Top of DATA

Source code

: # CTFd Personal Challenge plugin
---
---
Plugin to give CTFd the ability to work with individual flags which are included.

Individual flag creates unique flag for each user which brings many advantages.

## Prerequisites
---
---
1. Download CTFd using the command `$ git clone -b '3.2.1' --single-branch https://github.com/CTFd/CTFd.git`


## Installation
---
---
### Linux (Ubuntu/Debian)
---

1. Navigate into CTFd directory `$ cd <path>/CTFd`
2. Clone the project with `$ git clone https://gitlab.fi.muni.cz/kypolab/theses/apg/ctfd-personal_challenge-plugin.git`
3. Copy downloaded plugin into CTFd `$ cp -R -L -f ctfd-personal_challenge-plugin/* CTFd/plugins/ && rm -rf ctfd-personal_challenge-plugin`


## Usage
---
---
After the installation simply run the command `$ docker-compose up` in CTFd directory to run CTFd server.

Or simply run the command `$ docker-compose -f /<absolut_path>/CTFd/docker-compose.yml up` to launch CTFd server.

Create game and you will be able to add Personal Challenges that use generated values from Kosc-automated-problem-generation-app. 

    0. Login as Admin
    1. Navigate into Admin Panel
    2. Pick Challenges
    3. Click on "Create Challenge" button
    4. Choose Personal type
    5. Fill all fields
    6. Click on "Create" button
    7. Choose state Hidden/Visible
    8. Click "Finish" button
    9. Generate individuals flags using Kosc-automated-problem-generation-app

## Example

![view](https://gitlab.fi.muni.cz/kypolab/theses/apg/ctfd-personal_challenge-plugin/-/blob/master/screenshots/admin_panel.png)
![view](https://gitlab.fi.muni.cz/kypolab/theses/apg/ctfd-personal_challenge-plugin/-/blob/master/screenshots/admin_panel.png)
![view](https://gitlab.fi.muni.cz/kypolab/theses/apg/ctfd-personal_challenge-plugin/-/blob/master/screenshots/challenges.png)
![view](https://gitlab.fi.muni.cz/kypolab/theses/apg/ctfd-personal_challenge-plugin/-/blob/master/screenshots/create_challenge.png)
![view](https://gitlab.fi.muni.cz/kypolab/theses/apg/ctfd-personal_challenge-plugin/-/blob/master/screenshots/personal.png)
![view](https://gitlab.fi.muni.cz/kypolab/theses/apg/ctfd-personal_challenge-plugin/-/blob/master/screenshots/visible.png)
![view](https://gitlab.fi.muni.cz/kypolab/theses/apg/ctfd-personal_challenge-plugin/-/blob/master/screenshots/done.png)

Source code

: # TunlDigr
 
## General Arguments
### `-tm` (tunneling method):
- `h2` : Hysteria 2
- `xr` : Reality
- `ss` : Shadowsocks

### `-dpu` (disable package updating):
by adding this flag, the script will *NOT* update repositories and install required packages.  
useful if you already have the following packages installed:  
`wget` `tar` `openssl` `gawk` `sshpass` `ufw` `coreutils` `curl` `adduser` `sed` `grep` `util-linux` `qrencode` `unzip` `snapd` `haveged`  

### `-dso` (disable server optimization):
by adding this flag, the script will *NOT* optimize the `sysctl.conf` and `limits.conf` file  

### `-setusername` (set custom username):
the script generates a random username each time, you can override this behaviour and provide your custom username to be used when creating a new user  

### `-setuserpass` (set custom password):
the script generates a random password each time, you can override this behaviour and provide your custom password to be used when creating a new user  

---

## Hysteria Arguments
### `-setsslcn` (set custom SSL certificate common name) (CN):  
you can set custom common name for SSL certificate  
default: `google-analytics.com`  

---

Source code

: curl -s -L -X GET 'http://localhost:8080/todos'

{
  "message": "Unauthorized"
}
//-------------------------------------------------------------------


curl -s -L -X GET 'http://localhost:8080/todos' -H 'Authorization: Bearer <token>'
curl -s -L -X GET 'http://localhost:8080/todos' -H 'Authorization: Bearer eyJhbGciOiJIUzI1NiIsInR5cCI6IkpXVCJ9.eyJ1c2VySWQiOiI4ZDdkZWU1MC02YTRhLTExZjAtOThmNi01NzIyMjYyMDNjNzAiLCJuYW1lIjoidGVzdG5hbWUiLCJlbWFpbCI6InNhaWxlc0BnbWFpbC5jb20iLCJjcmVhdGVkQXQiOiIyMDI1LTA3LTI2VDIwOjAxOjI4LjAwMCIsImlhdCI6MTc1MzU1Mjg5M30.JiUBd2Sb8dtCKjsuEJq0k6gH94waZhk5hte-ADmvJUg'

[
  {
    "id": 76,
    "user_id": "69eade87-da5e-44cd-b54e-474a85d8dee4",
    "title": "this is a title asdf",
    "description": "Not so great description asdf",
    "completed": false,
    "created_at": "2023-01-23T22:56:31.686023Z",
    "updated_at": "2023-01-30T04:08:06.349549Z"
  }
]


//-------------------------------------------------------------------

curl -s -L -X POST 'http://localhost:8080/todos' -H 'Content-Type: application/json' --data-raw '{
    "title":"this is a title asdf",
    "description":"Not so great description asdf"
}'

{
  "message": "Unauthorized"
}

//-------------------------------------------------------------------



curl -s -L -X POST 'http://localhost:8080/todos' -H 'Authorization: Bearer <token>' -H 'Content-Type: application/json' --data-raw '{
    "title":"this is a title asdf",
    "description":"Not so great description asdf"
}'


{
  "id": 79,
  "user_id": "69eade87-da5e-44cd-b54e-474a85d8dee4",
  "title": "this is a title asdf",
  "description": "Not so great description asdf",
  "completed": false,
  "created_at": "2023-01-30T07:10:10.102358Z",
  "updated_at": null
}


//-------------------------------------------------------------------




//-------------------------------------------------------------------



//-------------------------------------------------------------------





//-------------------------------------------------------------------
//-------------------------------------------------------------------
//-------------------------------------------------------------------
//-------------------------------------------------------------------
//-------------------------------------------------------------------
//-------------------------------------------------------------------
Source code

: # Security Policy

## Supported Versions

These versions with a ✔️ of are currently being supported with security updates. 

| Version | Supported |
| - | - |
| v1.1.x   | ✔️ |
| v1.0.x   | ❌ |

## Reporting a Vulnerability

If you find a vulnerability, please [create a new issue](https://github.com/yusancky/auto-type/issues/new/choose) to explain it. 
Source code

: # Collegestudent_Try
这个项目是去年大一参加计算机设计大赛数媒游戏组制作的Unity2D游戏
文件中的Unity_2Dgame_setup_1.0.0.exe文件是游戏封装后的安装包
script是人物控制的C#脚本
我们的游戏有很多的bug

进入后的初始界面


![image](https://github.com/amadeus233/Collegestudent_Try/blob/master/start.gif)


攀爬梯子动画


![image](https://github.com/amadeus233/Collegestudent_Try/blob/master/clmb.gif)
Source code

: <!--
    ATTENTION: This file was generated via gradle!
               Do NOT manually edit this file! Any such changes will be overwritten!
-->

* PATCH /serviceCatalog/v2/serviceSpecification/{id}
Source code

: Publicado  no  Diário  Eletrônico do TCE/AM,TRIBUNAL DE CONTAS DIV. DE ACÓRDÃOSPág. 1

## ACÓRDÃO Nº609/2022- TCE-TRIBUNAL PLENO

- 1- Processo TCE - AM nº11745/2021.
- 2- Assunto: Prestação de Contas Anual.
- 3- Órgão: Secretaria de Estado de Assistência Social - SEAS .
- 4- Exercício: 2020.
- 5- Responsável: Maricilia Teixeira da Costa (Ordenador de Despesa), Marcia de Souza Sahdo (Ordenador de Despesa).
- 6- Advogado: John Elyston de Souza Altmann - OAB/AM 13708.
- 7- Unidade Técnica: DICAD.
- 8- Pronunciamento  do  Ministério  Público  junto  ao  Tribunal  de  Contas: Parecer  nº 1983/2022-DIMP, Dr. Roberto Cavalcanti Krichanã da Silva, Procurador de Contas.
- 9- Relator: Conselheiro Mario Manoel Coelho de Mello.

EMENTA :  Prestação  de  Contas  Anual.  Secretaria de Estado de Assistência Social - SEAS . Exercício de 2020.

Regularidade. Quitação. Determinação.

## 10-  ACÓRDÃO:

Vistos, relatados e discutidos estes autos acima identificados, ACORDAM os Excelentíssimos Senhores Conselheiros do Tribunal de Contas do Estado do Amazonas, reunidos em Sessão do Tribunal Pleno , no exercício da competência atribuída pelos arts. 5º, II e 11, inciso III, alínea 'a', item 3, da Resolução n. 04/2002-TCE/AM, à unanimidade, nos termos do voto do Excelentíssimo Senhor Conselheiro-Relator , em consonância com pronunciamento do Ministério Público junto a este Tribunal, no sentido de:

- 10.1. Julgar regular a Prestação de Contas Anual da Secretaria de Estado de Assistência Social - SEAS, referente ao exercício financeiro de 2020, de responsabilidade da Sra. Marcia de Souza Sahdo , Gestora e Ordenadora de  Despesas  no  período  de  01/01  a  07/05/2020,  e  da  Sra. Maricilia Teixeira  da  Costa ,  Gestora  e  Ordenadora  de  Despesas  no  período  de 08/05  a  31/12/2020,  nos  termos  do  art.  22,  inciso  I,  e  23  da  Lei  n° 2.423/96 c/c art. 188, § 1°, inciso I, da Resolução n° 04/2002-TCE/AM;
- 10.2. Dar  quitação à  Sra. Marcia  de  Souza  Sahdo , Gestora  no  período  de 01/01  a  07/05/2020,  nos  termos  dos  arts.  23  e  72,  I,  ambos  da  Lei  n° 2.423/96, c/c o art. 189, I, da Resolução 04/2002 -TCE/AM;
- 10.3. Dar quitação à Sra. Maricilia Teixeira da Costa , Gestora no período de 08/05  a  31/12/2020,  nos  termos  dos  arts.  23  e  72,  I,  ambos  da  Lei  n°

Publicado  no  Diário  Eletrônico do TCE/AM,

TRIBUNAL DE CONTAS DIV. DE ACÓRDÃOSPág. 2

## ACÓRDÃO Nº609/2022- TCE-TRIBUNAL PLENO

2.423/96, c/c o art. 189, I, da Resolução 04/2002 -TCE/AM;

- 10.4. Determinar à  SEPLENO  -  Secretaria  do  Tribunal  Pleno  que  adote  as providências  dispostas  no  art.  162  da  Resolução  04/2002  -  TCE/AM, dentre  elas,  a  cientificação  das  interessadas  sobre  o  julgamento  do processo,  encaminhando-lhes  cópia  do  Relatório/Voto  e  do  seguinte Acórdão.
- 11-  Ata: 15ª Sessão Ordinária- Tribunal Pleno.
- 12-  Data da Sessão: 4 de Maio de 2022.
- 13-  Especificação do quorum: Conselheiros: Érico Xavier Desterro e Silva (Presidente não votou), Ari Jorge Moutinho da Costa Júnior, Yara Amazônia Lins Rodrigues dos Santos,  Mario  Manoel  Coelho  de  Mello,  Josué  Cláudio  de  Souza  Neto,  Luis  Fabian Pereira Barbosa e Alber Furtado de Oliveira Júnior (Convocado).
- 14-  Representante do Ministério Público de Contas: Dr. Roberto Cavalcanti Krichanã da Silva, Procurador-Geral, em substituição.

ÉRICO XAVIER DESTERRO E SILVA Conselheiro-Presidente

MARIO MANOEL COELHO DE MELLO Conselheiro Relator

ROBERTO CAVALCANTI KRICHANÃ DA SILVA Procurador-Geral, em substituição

Bottom of DATA

### YOUR ASSIGNMENT
Check each line of the data for "Navigate". Copy the lines where it turns up.

### FINAL ANSWER
1. Navigate into CTFd directory `$ cd <path>/CTFd`
    1. Navigate into Admin Panel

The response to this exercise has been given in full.